Marlin-1 and conventional kinesin link GABAB receptors to the cytoskeleton and regulate receptor transport

Vidal R.L.; Ramirez O.A.; Sandoval L.; Koenig-Robert, R; couve, a; Hartel, S

Keywords: acid, proteins, neurons, rat, localization, transport, animals, binding, rats, protein, cell, pregnancy, gaba, mice, embryo, receptor, agents, time, interaction, nerve, rna-binding, tissue, hippocampus, female, cytoskeleton, dendrite, drug, tubulin, article, antineoplastic, neurotransmitter, transfection, controlled, fluorescent, animal, green, kinesin, factors, c, study, 4, priority, nonhuman, journal, Receptors,, Rats,, Sprague-Dawley, a, aminobutyric, Cells,, Cultured, Inbred, Mice,, unclassified, BALB, Nocodazole, marlin1

Abstract

The cytoskeleton and cytoskeletal motors play a fundamental role in neurotransmitter receptor trafficking, but proteins that link GABAB receptors (GABABRs) to the cytoskeleton have not been described.
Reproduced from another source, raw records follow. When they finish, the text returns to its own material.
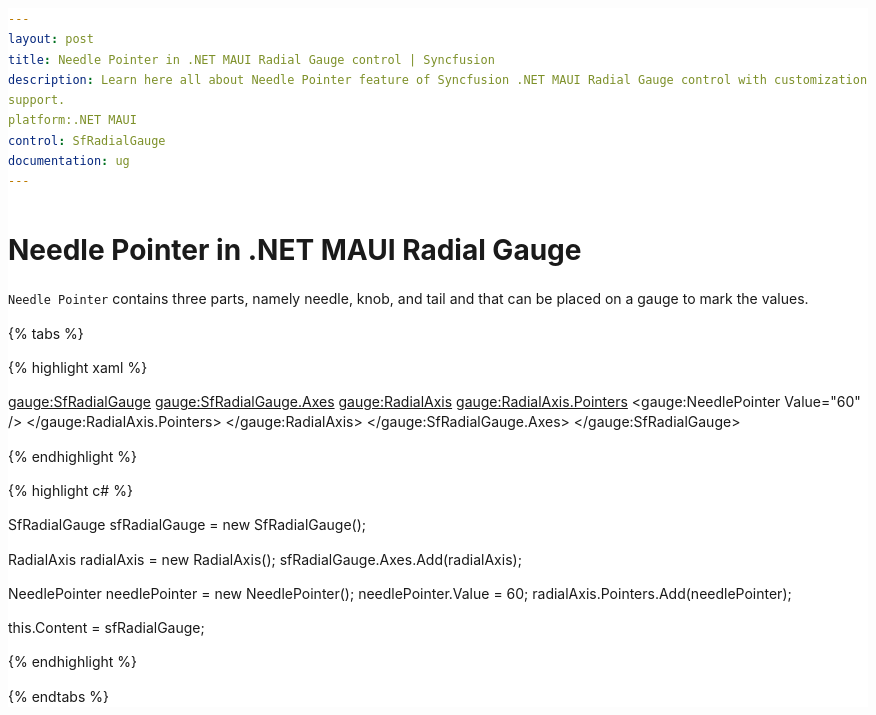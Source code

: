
 ```yaml
---
layout: post
title: Needle Pointer in .NET MAUI Radial Gauge control | Syncfusion
description: Learn here all about Needle Pointer feature of Syncfusion .NET MAUI Radial Gauge control with customization support.
platform:.NET MAUI
control: SfRadialGauge
documentation: ug
---
```


# Needle Pointer in .NET MAUI Radial Gauge

`Needle Pointer` contains three parts, namely needle, knob, and tail and that can be placed on a gauge to mark the values.

{% tabs %}

{% highlight xaml %}

<gauge:SfRadialGauge>
    <gauge:SfRadialGauge.Axes>
        <gauge:RadialAxis>
            <gauge:RadialAxis.Pointers>
                <gauge:NeedlePointer Value="60" />
            </gauge:RadialAxis.Pointers>
        </gauge:RadialAxis>
    </gauge:SfRadialGauge.Axes>
</gauge:SfRadialGauge>

{% endhighlight %}

{% highlight c# %}

SfRadialGauge sfRadialGauge = new SfRadialGauge();

RadialAxis radialAxis = new RadialAxis();
sfRadialGauge.Axes.Add(radialAxis);

NeedlePointer needlePointer = new NeedlePointer();
needlePointer.Value = 60;
radialAxis.Pointers.Add(needlePointer);

this.Content = sfRadialGauge;

{% endhighlight %}

{% endtabs %}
We recently identified Marlin-1, a protein that interacts with GABABR1. Here, we explore the association of GABABRs and Marlin-1 to the cytoskeleton using a combination of biochemistry, microscopy and live cell imaging. Our results indicate that Marlin-1 is associated to microtubules and the molecular motor kinesin-I. We demonstrate that a fraction of Marlin-1 is mobile in dendrites of cultured hippocampal neurons and that mobility is microtubule-dependent. We also show that GABABRs interact robustly with kinesin-I and that intracellular membranes containing GABABRs are sensitive to treatments that disrupt a protein complex containing Marlin-1, kinesin-I and tubulin. Finally, we report that a kinesin-I mutant severely impairs receptor transport. We conclude that Marlin-1 and kinesin-1 link GABABRs to the tubulin cytoskeleton in neurons. © 2007 Elsevier Inc. All rights reserved.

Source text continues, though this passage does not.